• _To do_
If a line of the records contains the word "assignment", list it.

• _Task input_
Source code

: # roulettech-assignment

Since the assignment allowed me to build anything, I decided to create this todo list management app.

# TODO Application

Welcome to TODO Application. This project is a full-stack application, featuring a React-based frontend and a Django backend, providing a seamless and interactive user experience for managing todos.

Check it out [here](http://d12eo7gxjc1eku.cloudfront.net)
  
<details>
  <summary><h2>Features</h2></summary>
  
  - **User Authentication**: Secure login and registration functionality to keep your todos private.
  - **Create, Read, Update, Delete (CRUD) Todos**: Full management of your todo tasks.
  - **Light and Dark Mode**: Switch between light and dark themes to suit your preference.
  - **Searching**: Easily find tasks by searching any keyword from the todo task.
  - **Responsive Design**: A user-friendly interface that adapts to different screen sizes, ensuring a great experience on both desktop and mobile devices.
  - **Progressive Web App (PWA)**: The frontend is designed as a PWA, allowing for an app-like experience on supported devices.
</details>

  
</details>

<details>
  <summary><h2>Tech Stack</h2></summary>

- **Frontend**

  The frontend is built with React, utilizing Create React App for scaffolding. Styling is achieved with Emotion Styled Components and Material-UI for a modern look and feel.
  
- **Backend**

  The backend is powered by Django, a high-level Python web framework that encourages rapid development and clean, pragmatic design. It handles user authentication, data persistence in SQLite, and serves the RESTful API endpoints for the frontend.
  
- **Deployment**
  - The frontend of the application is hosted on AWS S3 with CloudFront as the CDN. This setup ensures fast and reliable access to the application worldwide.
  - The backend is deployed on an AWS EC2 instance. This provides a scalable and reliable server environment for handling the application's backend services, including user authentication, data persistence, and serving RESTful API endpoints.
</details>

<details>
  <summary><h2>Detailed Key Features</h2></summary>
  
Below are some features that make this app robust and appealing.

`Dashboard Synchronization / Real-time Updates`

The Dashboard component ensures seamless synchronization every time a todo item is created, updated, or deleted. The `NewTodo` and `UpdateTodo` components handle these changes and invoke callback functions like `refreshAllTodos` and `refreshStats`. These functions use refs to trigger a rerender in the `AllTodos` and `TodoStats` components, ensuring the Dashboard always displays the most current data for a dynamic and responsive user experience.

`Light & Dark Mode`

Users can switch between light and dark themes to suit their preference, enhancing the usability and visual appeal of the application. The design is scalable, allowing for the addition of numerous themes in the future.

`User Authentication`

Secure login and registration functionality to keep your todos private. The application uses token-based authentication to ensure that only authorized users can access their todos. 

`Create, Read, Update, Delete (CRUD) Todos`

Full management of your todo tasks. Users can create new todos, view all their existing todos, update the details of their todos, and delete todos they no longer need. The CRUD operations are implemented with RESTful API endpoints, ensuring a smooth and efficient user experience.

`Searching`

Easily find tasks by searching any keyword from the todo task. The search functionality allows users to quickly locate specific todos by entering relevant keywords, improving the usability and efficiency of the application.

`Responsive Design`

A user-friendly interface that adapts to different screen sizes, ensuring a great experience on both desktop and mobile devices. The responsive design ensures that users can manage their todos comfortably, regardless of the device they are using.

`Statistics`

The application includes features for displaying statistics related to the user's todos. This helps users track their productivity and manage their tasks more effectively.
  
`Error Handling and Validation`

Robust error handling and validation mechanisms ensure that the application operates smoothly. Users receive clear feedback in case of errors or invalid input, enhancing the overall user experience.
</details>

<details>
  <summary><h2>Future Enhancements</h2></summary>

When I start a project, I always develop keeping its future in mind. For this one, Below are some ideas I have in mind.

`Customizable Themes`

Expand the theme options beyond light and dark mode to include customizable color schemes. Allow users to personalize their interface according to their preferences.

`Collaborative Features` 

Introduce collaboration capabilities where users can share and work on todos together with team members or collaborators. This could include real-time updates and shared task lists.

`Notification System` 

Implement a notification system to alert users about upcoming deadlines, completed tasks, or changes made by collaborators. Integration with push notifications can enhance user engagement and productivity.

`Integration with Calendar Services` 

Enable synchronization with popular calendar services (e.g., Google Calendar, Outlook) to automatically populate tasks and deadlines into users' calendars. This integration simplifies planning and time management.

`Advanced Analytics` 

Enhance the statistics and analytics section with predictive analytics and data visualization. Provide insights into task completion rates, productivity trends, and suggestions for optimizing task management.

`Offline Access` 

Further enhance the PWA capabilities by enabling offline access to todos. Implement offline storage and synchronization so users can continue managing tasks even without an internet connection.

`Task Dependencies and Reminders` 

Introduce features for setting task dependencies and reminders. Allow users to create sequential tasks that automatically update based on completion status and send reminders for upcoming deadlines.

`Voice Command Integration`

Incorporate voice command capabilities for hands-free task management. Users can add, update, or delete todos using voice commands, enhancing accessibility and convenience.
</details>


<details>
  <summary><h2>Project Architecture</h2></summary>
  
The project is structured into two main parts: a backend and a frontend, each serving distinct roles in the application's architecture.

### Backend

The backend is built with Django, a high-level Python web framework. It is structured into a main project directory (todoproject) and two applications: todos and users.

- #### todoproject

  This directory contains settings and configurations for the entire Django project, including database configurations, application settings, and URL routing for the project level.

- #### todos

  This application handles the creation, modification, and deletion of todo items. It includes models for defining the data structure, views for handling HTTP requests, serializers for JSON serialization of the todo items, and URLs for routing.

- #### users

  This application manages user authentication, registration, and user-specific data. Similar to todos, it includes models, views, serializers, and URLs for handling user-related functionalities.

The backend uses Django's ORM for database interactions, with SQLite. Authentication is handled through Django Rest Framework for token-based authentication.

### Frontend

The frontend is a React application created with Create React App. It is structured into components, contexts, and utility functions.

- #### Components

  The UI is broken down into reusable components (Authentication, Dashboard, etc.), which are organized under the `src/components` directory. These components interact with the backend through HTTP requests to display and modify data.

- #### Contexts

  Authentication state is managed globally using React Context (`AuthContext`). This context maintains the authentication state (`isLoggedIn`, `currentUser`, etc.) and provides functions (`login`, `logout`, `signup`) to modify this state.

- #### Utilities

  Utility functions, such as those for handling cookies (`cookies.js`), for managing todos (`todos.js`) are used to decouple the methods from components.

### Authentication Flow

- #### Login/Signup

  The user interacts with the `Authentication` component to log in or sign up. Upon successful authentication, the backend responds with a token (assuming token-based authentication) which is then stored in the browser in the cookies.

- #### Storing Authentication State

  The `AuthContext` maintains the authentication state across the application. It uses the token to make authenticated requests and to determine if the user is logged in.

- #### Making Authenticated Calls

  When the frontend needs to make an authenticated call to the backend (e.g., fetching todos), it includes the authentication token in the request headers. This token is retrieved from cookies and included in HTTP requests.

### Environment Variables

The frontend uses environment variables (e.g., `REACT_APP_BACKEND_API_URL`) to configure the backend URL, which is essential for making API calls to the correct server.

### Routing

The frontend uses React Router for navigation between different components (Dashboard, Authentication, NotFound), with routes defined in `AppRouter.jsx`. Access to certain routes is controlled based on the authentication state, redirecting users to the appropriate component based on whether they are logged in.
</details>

• _Response below_
: # roulettech-assignment
Since the assignment allowed me to build anything, I decided to create this todo list management app.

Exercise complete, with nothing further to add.